◆ **MATERIAL PROVIDED**
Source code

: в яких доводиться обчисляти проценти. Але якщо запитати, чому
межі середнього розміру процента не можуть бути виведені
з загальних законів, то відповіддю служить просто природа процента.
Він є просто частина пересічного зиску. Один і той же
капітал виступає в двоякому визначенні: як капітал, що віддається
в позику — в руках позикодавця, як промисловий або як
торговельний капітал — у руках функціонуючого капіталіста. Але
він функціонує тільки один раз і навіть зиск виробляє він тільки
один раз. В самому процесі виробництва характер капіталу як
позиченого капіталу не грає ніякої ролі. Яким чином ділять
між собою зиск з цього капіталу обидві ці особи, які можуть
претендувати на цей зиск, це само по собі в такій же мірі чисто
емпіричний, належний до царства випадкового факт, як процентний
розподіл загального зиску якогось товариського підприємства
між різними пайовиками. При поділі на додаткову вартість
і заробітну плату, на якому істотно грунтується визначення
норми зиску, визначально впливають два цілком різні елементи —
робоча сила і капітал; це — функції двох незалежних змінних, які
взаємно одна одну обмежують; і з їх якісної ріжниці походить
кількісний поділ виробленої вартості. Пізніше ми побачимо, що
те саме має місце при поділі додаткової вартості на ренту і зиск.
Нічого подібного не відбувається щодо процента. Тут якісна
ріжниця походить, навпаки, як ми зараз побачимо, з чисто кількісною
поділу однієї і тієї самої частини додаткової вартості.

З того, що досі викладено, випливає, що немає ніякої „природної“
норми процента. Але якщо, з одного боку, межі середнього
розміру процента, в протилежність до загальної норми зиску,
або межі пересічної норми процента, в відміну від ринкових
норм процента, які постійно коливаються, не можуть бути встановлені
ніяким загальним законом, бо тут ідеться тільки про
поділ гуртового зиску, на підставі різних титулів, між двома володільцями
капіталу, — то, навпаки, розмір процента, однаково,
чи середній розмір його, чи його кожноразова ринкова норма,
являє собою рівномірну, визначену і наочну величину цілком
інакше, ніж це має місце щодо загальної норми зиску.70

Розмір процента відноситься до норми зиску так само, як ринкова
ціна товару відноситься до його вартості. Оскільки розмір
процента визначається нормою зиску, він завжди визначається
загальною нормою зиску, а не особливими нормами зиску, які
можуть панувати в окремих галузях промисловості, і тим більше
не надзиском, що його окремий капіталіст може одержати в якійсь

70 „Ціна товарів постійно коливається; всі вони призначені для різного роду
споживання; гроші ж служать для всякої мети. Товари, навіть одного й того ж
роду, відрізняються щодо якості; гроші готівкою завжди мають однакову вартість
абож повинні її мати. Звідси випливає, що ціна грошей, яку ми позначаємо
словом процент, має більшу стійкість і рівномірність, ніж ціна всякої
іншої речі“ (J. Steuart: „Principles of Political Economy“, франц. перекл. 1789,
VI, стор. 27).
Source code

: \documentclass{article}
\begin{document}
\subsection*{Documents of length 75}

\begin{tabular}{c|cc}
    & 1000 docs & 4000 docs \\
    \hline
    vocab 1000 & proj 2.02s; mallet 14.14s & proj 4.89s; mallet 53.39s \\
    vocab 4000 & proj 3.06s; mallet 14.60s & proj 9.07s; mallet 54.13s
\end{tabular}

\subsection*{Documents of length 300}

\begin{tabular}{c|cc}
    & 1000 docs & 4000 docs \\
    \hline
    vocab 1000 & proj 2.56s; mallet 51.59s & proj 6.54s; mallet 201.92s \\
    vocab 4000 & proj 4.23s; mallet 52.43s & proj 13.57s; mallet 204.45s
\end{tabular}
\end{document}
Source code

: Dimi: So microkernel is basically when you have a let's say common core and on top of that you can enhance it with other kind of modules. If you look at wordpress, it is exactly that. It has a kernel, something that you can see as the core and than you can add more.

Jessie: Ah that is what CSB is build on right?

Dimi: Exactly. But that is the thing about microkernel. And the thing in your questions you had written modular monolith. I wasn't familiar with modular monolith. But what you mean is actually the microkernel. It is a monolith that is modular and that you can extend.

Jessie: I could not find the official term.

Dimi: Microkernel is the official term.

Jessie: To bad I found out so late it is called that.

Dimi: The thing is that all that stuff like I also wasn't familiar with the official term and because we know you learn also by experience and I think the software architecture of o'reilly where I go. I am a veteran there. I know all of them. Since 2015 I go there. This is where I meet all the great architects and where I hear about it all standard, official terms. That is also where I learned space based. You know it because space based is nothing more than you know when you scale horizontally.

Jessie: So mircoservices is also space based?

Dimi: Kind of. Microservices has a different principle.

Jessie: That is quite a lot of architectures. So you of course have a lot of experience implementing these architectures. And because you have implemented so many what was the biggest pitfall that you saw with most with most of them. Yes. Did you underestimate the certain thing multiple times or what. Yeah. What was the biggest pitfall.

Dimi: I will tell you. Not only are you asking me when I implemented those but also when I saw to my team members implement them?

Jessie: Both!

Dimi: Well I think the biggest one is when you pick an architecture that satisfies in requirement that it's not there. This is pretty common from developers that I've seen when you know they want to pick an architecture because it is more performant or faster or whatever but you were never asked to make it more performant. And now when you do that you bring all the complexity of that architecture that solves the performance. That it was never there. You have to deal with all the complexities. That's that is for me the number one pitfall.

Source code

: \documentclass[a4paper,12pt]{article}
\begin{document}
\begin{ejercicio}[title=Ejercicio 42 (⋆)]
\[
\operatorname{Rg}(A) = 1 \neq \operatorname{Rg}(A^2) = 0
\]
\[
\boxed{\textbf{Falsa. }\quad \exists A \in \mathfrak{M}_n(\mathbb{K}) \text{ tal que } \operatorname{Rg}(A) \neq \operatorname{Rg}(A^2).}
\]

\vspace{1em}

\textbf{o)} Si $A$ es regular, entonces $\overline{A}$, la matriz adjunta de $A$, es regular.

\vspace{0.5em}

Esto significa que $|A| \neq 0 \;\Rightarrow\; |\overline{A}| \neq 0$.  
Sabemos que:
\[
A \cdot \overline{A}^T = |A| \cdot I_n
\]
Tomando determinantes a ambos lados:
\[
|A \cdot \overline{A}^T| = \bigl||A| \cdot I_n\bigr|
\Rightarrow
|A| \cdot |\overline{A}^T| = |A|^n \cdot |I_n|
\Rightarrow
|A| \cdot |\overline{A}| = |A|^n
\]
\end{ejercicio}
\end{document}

◆ **WHAT IS REQUIRED**
Write out all of the records exactly as they stand above.

◆ **RESPONSE TO THE EXERCISE**
Source code

: в яких доводиться обчисляти проценти. Але якщо запитати, чому
межі середнього розміру процента не можуть бути виведені
з загальних законів, то відповіддю служить просто природа процента.
Він є просто частина пересічного зиску. Один і той же
капітал виступає в двоякому визначенні: як капітал, що віддається
в позику — в руках позикодавця, як промисловий або як
торговельний капітал — у руках функціонуючого капіталіста. Але
він функціонує тільки один раз і навіть зиск виробляє він тільки
один раз. В самому процесі виробництва характер капіталу як
позиченого капіталу не грає ніякої ролі. Яким чином ділять
між собою зиск з цього капіталу обидві ці особи, які можуть
претендувати на цей зиск, це само по собі в такій же мірі чисто
емпіричний, належний до царства випадкового факт, як процентний
розподіл загального зиску якогось товариського підприємства
між різними пайовиками. При поділі на додаткову вартість
і заробітну плату, на якому істотно грунтується визначення
норми зиску, визначально впливають два цілком різні елементи —
робоча сила і капітал; це — функції двох незалежних змінних, які
взаємно одна одну обмежують; і з їх якісної ріжниці походить
кількісний поділ виробленої вартості. Пізніше ми побачимо, що
те саме має місце при поділі додаткової вартості на ренту і зиск.
Нічого подібного не відбувається щодо процента. Тут якісна
ріжниця походить, навпаки, як ми зараз побачимо, з чисто кількісною
поділу однієї і тієї самої частини додаткової вартості.

З того, що досі викладено, випливає, що немає ніякої „природної“
норми процента. Але якщо, з одного боку, межі середнього
розміру процента, в протилежність до загальної норми зиску,
або межі пересічної норми процента, в відміну від ринкових
норм процента, які постійно коливаються, не можуть бути встановлені
ніяким загальним законом, бо тут ідеться тільки про
поділ гуртового зиску, на підставі різних титулів, між двома володільцями
капіталу, — то, навпаки, розмір процента, однаково,
чи середній розмір його, чи його кожноразова ринкова норма,
являє собою рівномірну, визначену і наочну величину цілком
інакше, ніж це має місце щодо загальної норми зиску.70

Розмір процента відноситься до норми зиску так само, як ринкова
ціна товару відноситься до його вартості. Оскільки розмір
процента визначається нормою зиску, він завжди визначається
загальною нормою зиску, а не особливими нормами зиску, які
можуть панувати в окремих галузях промисловості, і тим більше
не надзиском, що його окремий капіталіст може одержати в якійсь

70 „Ціна товарів постійно коливається; всі вони призначені для різного роду
споживання; гроші ж служать для всякої мети. Товари, навіть одного й того ж
роду, відрізняються щодо якості; гроші готівкою завжди мають однакову вартість
абож повинні її мати. Звідси випливає, що ціна грошей, яку ми позначаємо
словом процент, має більшу стійкість і рівномірність, ніж ціна всякої
іншої речі“ (J. Steuart: „Principles of Political Economy“, франц. перекл. 1789,
VI, стор. 27).
Source code

: \documentclass{article}
\begin{document}
\subsection*{Documents of length 75}

\begin{tabular}{c|cc}
    & 1000 docs & 4000 docs \\
    \hline
    vocab 1000 & proj 2.02s; mallet 14.14s & proj 4.89s; mallet 53.39s \\
    vocab 4000 & proj 3.06s; mallet 14.60s & proj 9.07s; mallet 54.13s
\end{tabular}

\subsection*{Documents of length 300}

\begin{tabular}{c|cc}
    & 1000 docs & 4000 docs \\
    \hline
    vocab 1000 & proj 2.56s; mallet 51.59s & proj 6.54s; mallet 201.92s \\
    vocab 4000 & proj 4.23s; mallet 52.43s & proj 13.57s; mallet 204.45s
\end{tabular}
\end{document}
Source code

: Dimi: So microkernel is basically when you have a let's say common core and on top of that you can enhance it with other kind of modules. If you look at wordpress, it is exactly that. It has a kernel, something that you can see as the core and than you can add more.

Jessie: Ah that is what CSB is build on right?

Dimi: Exactly. But that is the thing about microkernel. And the thing in your questions you had written modular monolith. I wasn't familiar with modular monolith. But what you mean is actually the microkernel. It is a monolith that is modular and that you can extend.

Jessie: I could not find the official term.

Dimi: Microkernel is the official term.

Jessie: To bad I found out so late it is called that.

Dimi: The thing is that all that stuff like I also wasn't familiar with the official term and because we know you learn also by experience and I think the software architecture of o'reilly where I go. I am a veteran there. I know all of them. Since 2015 I go there. This is where I meet all the great architects and where I hear about it all standard, official terms. That is also where I learned space based. You know it because space based is nothing more than you know when you scale horizontally.

Jessie: So mircoservices is also space based?

Dimi: Kind of. Microservices has a different principle.

Jessie: That is quite a lot of architectures. So you of course have a lot of experience implementing these architectures. And because you have implemented so many what was the biggest pitfall that you saw with most with most of them. Yes. Did you underestimate the certain thing multiple times or what. Yeah. What was the biggest pitfall.

Dimi: I will tell you. Not only are you asking me when I implemented those but also when I saw to my team members implement them?

Jessie: Both!

Dimi: Well I think the biggest one is when you pick an architecture that satisfies in requirement that it's not there. This is pretty common from developers that I've seen when you know they want to pick an architecture because it is more performant or faster or whatever but you were never asked to make it more performant. And now when you do that you bring all the complexity of that architecture that solves the performance. That it was never there. You have to deal with all the complexities. That's that is for me the number one pitfall.

Source code

: \documentclass[a4paper,12pt]{article}
\begin{document}
\begin{ejercicio}[title=Ejercicio 42 (⋆)]
\[
\operatorname{Rg}(A) = 1 \neq \operatorname{Rg}(A^2) = 0
\]
\[
\boxed{\textbf{Falsa. }\quad \exists A \in \mathfrak{M}_n(\mathbb{K}) \text{ tal que } \operatorname{Rg}(A) \neq \operatorname{Rg}(A^2).}
\]

\vspace{1em}

\textbf{o)} Si $A$ es regular, entonces $\overline{A}$, la matriz adjunta de $A$, es regular.

\vspace{0.5em}

Esto significa que $|A| \neq 0 \;\Rightarrow\; |\overline{A}| \neq 0$.  
Sabemos que:
\[
A \cdot \overline{A}^T = |A| \cdot I_n
\]
Tomando determinantes a ambos lados:
\[
|A \cdot \overline{A}^T| = \bigl||A| \cdot I_n\bigr|
\Rightarrow
|A| \cdot |\overline{A}^T| = |A|^n \cdot |I_n|
\Rightarrow
|A| \cdot |\overline{A}| = |A|^n
\]
\end{ejercicio}
\end{document}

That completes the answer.